In the URL you can see we use several SVG elements in a page to draw gauges. We use Bootstrap carousel to show and hide several other gauges (a drill-down). After some play with clicking on the big gauges all the SVG elements in the screen become partially black. The exact same behavior happen use we use simple CSS change of display:none and display:block. Also the same behavior happen when we use jQuery show/hide methods. This does not happen on IE nor on Firefox. We notice the parts that become black are linear gradients we define in defs element.
(In reply to comment #0) > In the URL you can see we use several SVG elements in a page to draw gauges. > We use Bootstrap carousel to show and hide several other gauges (a drill-down). > After some play with clicking on the big gauges all the SVG elements in the screen become partially black. > The exact same behavior happen use we use simple CSS change of display:none and display:block. > Also the same behavior happen when we use jQuery show/hide methods. > > This does not happen on IE nor on Firefox. > > We notice the parts that become black are linear gradients we define in defs element. Hi, do you think you can reduce this example more? That would be really great.

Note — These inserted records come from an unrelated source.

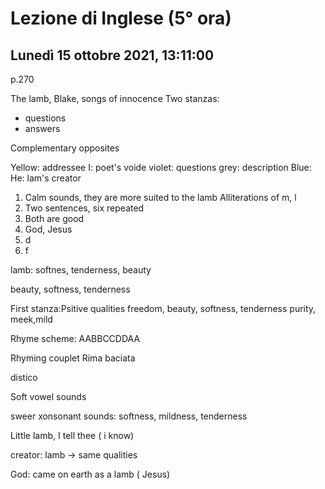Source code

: #  Lezione di Inglese (5° ora)
## Lunedì 15 ottobre 2021, 13:11:00

p.270

The lamb, Blake, songs of innocence
Two stanzas: 

* questions
* answers

Complementary opposites

Yellow: addressee
I: poet's voide
violet: questions
grey: description
Blue: He: lam's creator

1. Calm  sounds, they are more suited to the lamb
Alliterations of m, l
2. Two sentences,  six repeated
3. Both are good
4. God, Jesus
5. d
6. f


lamb: softnes, tenderness, beauty

beauty, softness, tenderness


First stanza:Psitive qualities
freedom, beauty, softness, tenderness purity, meek,mild

Rhyme scheme:
AABBCCDDAA

Rhyming couplet
Rima  baciata

distico


Soft vowel sounds


sweer xonsonant sounds:  softness, mildness, tenderness


Little lamb, I tell thee ( i know)

creator: lamb $\to$ same qualities

God: came on earth as a lamb ( Jesus)
<!--stackedit_data:
eyJoaXN0b3J5IjpbMTU4MjczNDUyOCwxMjk1OTU5MDgxLC0xMj
k0MzU3MjYsMjI0NDU4MDU3LDE5OTkwOTYyMzcsOTg1MjU3OTc0
LDIxNDcxODUwMDVdfQ==
-->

(In reply to comment #1) > (In reply to comment #0) > > In the URL you can see we use several SVG elements in a page to draw gauges. > > We use Bootstrap carousel to show and hide several other gauges (a drill-down). > > After some play with clicking on the big gauges all the SVG elements in the screen become partially black. > > The exact same behavior happen use we use simple CSS change of display:none and display:block. > > Also the same behavior happen when we use jQuery show/hide methods. > > > > This does not happen on IE nor on Firefox. > > > > We notice the parts that become black are linear gradients we define in defs element. > > Hi, do you think you can reduce this example more? That would be really great. After looking a bit into the example, I realized that a lot of gradients use the same id (id's should be unique on a page). Not sure if the content is always the same as well.
Hi Dirk Schulze, We can try to reduce the repro to be simpler. We use the same IDs because they are under different svg tags. I can try to generate unique IDs for each def and see if it solve the problem but IMHO it will still remain a problem logically.
Hi, I can confirm that using unique ids for each element inside the SVG defs section solve this problem. I was under then assumption that can I use the same ids under different SVG elements but I now realize it is wrong because id must be unique in a page (http://www.w3schools.com/tags/att_global_id.asp). I still can't explain the behavior but that's solved now.
Seems like this bug report can be closed then?